A/B Testing on Android with a clean Architecture

Damian Burke
9 min readApr 1, 2018

--

Implementing a clean architecture is a hot topic in the development world, especially in the Android community. Using interfaces to define entry and exit points, extracting business logic, keeping the view layer as dumb as possible, dependency injection — and more. Depending on the size of the code-base, it may seem that following these architecture proposals adds overhead to achieve simple goals.

Reading through discussions about why cleaning your code-base is recommended, most of the comments will point towards increased testability. On Android it is important to keep the business logic platform-agnostic to allow testing via JUnit — instead of requiring the Android SDK — which vastly decreases the execution time.

Another benefit offered by a clean architecture is modularization. This has two main benefits: It allows to work on for example feature modules without touching the other modules, creating an independent scope to work in and thus reducing conflicts. On the other hand, due to incremental compilation, it will decrease the application’s compile time and speed up development in general.
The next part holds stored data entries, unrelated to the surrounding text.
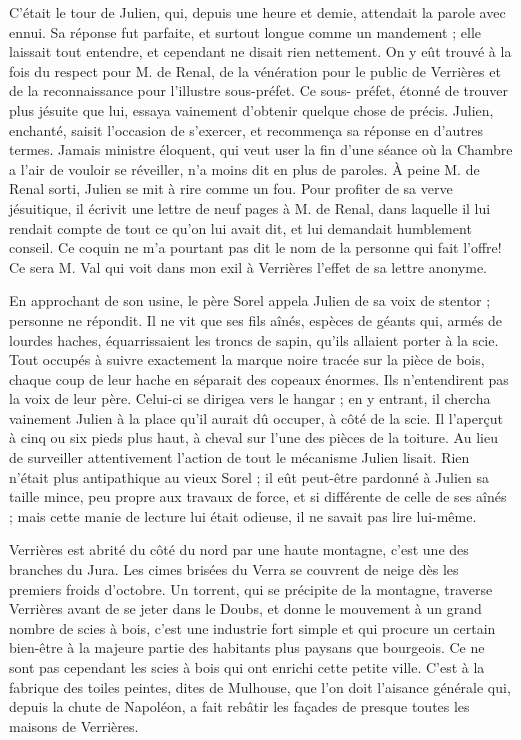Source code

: \documentclass[english]{article}
\begin{document}
C’était le tour de Julien, qui, depuis une heure et demie, attendait la parole
avec ennui. Sa réponse fut parfaite, et surtout longue comme un mandement ; elle
laissait tout entendre, et cependant ne disait rien nettement. On y eût trouvé à
la fois du respect pour M. de Renal, de la vénération pour le public de
Verrières et de la reconnaissance pour l’illustre sous-préfet. Ce sous- préfet,
étonné de trouver plus jésuite que lui, essaya vainement d’obtenir quelque chose
de précis. Julien, enchanté, saisit l’occasion de s’exercer, et recommença sa
réponse en d’autres termes. Jamais ministre éloquent, qui veut user la fin d’une
séance où la Chambre a l’air de vouloir se réveiller, n’a moins dit en plus de
paroles. À peine M. de Renal sorti, Julien se mit à rire comme un fou. Pour
profiter de sa verve jésuitique, il écrivit une lettre de neuf pages à M. de
Renal, dans laquelle il lui rendait compte de tout ce qu’on lui avait dit, et
lui demandait humblement conseil. Ce coquin ne m’a pourtant pas dit le nom de la
personne qui fait l’offre! Ce sera M. Val qui voit dans mon exil à Verrières
l’effet de sa lettre anonyme.

En approchant de son usine, le père Sorel appela Julien de sa voix de stentor ;
personne ne répondit. Il ne vit que ses fils aînés, espèces de géants qui, armés
de lourdes haches, équarrissaient les troncs de sapin, qu’ils allaient porter à
la scie. Tout occupés à suivre exactement la marque noire tracée sur la pièce de
bois, chaque coup de leur hache en séparait des copeaux énormes. Ils
n’entendirent pas la voix de leur père. Celui-ci se dirigea vers le hangar ; en
y entrant, il chercha vainement Julien à la place qu’il aurait dû occuper, à
côté de la scie. Il l’aperçut à cinq ou six pieds plus haut, à cheval sur l’une
des pièces de la toiture. Au lieu de surveiller attentivement l’action de tout
le mécanisme Julien lisait. Rien n’était plus antipathique au vieux Sorel ; il
eût peut-être pardonné à Julien sa taille mince, peu propre aux travaux de
force, et si différente de celle de ses aînés ; mais cette manie de lecture lui
était odieuse, il ne savait pas lire lui-même.

Verrières est abrité du côté du nord par une haute montagne, c’est une des
branches du Jura. Les cimes brisées du Verra se couvrent de neige dès les
premiers froids d’octobre. Un torrent, qui se précipite de la montagne, traverse
Verrières avant de se jeter dans le Doubs, et donne le mouvement à un grand
nombre de scies à bois, c’est une industrie fort simple et qui procure un
certain bien-être à la majeure partie des habitants plus paysans que bourgeois.
Ce ne sont pas cependant les scies à bois qui ont enrichi cette petite ville.
C’est à la fabrique des toiles peintes, dites de Mulhouse, que l’on doit
l’aisance générale qui, depuis la chute de Napoléon, a fait rebâtir les façades
de presque toutes les maisons de Verrières.
\end{document}
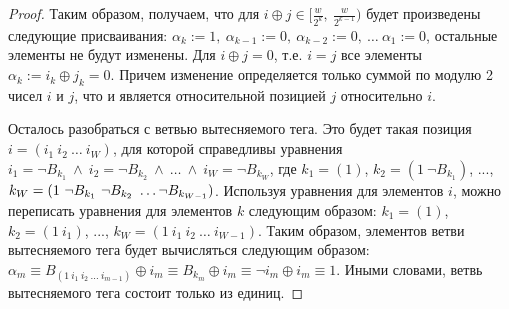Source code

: \begin{proof}
  Таким образом, получаем, что для $i \oplus j \in
  [\frac{w}{2^k},~\frac{w}{2^{k-1}})$ будет произведены следующие
  присваивания: $\alpha_k := 1,~\alpha_{k-1} := 0,~\alpha_{k-2} :=
  0,~\dots~\alpha_1 := 0$, остальные элементы не будут изменены. Для
  $i \oplus j = 0$, т.е. $i = j$ все элементы $\alpha_k := i_k \oplus
  j_k = 0$. Причем изменение определяется только суммой по модулю 2
  чисел $i$ и $j$, что и является относительной позицией $j$
  относительно $i$.

  Осталось разобраться с ветвью вытесняемого тега. Это будет такая
  позиция $i = (i_1~i_2~\dots~i_W)$, для которой справедливы
  уравнения $i_1 = \neg B_{k_1}~\wedge~i_2 = \neg
  B_{k_2}~\wedge~\dots~\wedge~i_W = \neg B_{k_W}$, где $k_1 = (1)$,
  $k_2 = (1~\neg B_{k_1})$, ..., $k_W = (1~\neg B_{k_1}~\neg
  B_{k_2}~\dots\\\neg B_{k_{W-1}})$. Используя уравнения для
  элементов $i$, можно переписать уравнения для элементов $k$
  следующим образом: $k_1 = (1)$,
  $k_2 = (1~i_1)$, ..., $k_W = (1~i_1~i_2~\dots~i_{W-1})$. Таким
  образом, элементов ветви вытесняемого тега будет вычисляться
  следующим образом: $\alpha_m \equiv B_{(1~i_1~i_2~\dots~i_{m-1})}
  \oplus i_m \equiv B_{k_m} \oplus i_m \equiv \neg i_m \oplus i_m
  \equiv 1$. Иными словами, ветвь вытесняемого тега состоит только
  из единиц.
\end{proof}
Taking a look at a clean architecture, usually a certain set of layers emerges:

The communication between each of these layers is defined by interfaces, allowing to easily mock incoming and outgoing layers for unit and integration testing. On the other hand, it allows us to replace components like the presenter or the view which results in different behavior or displaying different user interfaces.

This is where it is time to think about A/B testing.

A growing user-base with good ratings indicates that people like your application, which is good. To keep your application’s growth rate stable you are most likely trying to improve your application by adding new features or improving certain flows and funnels. Stalling the application’s development allows competitors to catch up and copy — or even improve — your application’s unique selling points. In the start-up world this might become a problem. On the other hand, rushing features into your application is probably not the best idea either. Whenever adding new features, you want to make sure your user-base is actually going to accept, use and like the feature. Going back and thinking about the diversified user-base, creating features that most of your users are going to like seems to be a hard task.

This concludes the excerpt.